Ed told me that he hardly ever gets a call from men after they lose their wedding bands — no, it’s their wives, he said, who track him down to see if there’s any way he can turn the beach upside down to bring the lost ring back.  I stopped asking questions for a moment and then the friendly carpenter, who lets his ladder idle as often as possible to search for a needle in a “wet haystack,” asked me how many men I knew who are willing to drive to a gas station for directions after they made the wrong turn?  And, yes, he’d helped several wives surprise their spouses with rediscovered gold.

But Ed doesn’t wait around for frantic calls — he takes his detector machine and his scoop along the ocean edge waiting for the beeps that signal that he’s on to a precious find. The first step to ultimate reunification.

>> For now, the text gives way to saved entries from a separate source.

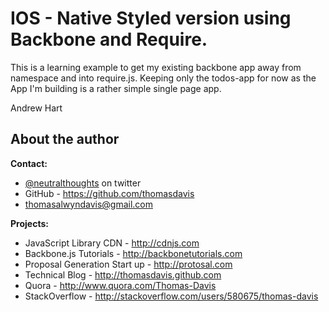 # IOS - Native Styled version using Backbone and Require. 

This is a learning example to get my existing backbone app away from namespace and into require.js. Keeping only the todos-app for now as the 
App I'm building is a rather simple single page app.

Andrew Hart

## About the author

**Contact:**

*   [@neutralthoughts](http://twitter.com/neutralthoughts) on twitter
*   GitHub - https://github.com/thomasdavis
*   thomasalwyndavis@gmail.com

**Projects:**

*   JavaScript Library CDN - http://cdnjs.com
*   Backbone.js Tutorials - http://backbonetutorials.com
*   Proposal Generation Start up - http://protosal.com
*   Technical Blog - http://thomasdavis.github.com
*   Quora - http://www.quora.com/Thomas-Davis
*   StackOverflow - http://stackoverflow.com/users/580675/thomas-davis
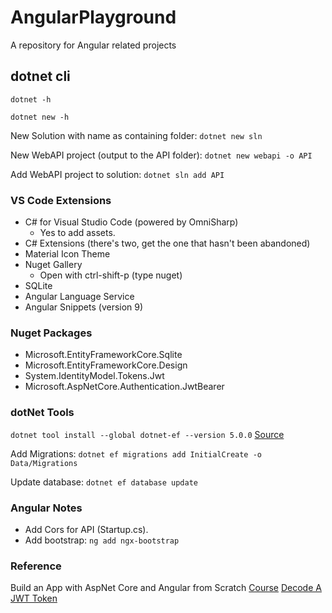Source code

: # AngularPlayground
A repository for Angular related projects


## dotnet cli
`dotnet -h`

`dotnet new -h`

New Solution with name as containing folder: `dotnet new sln`

New WebAPI project (output to the API folder): `dotnet new webapi -o API`

Add WebAPI project to solution: `dotnet sln add API`

### VS Code Extensions
- C# for Visual Studio Code (powered by OmniSharp)
     - Yes to add assets.
- C# Extensions (there's two, get the one that hasn't been abandoned)
- Material Icon Theme
- Nuget Gallery
    - Open with ctrl-shift-p (type nuget)
- SQLite
- Angular Language Service
- Angular Snippets (version 9)

### Nuget Packages
- Microsoft.EntityFrameworkCore.Sqlite
- Microsoft.EntityFrameworkCore.Design
- System.IdentityModel.Tokens.Jwt
- Microsoft.AspNetCore.Authentication.JwtBearer
### dotNet Tools
`dotnet tool install --global dotnet-ef --version 5.0.0` [Source](https://www.nuget.org/packages/dotnet-ef/)

Add Migrations: `dotnet ef migrations add InitialCreate -o Data/Migrations`

Update database: `dotnet ef database update`

### Angular Notes
- Add Cors for API (Startup.cs).
- Add bootstrap: `ng add ngx-bootstrap`

### Reference
Build an App with AspNet Core and Angular from Scratch [Course](https://www.udemy.com/course/build-an-app-with-aspnet-core-and-angular-from-scratch/)
[Decode A JWT Token](https://jwt.io/)
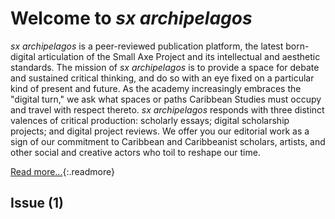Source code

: # Welcome to *sx archipelagos*


*sx archipelagos* is a peer-reviewed publication platform, the latest born-digital articulation of the Small
Axe Project and its intellectual and aesthetic standards. The mission of *sx archipelagos* is to provide a space for debate and sustained critical thinking, and do so with an eye fixed on a particular kind of present and future. As the academy increasingly embraces the "digital turn," we
ask what spaces or paths Caribbean Studies must occupy and travel with
respect thereto. *sx archipelagos* responds with three distinct valences of
critical production: scholarly essays; digital scholarship projects; and digital project
reviews. We offer you our editorial work as a sign of our commitment to Caribbean and
Caribbeanist scholars, artists, and other social and creative actors who toil to reshape our time.

[Read more...](/about/){:.readmore}

## Issue (1)


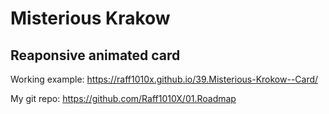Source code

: # Misterious Krakow

## Reaponsive animated card

Working example: https://raff1010x.github.io/39.Misterious-Krokow--Card/

My git repo: https://github.com/Raff1010X/01.Roadmap
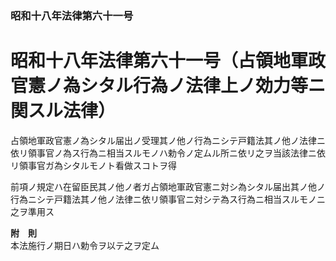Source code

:### 昭和十八年法律第六十一号  
# 昭和十八年法律第六十一号（占領地軍政官憲ノ為シタル行為ノ法律上ノ効力等ニ関スル法律）  
  
占領地軍政官憲ノ為シタル届出ノ受理其ノ他ノ行為ニシテ戸籍法其ノ他ノ法律ニ依リ領事官ノ為ス行為ニ相当スルモノハ勅令ノ定ムル所ニ依リ之ヲ当該法律ニ依リ領事官ガ為シタルモノト看做スコトヲ得  
  
前項ノ規定ハ在留臣民其ノ他ノ者ガ占領地軍政官憲ニ対シ為シタル届出其ノ他ノ行為ニシテ戸籍法其ノ他ノ法律ニ依リ領事官ニ対シテ為ス行為ニ相当スルモノニ之ヲ準用ス  
  
**附　則**  
本法施行ノ期日ハ勅令ヲ以テ之ヲ定ム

I wondered briefly which was harder: finding the washed up gold (or maybe platinum) or making his way to the reunion finish line.  Clearly, the beach hunt — especially when another detector pal was within chatting distance and the breeze was just right — has lots more appeal.

Treasure hunters have long made history — like his San Francisco cousins who who scoured mines for precious ore.  And when they hit the jackpot, Wells Fargo was the next stop and the exalted ride home.

That was long before Craig’s List.

Home from  the beach,  Ed crawls through a chain of emails,  past the greedy gold-diggers to reach the real McCoy.  Right size, right thickness, reasonable proof and just about ready for the ring’s return trip… unless –like just last week, when the trail oddly dried up before the final exchange.  Second thoughts and no thanks.

So I asked about his success stories — and he had some great ones. Tears in their eyes and often $100 bills in view.  Or if he was on the beach after someone swam back ringless  …and he found it  after the waves  calmed, they’d ask  him if he’d stick around.  No — he told them and now told me proudly: “I like the good ring karma lots more than cash.”  Really, I asked.  Maybe you can collect both?  “I want the Good Ring Karma, ” he repeated.  I  tilted my head  — and finally he admitted that if the person had the vibes of a really rich person who didn’t need the money at all — well in that case, it was okay.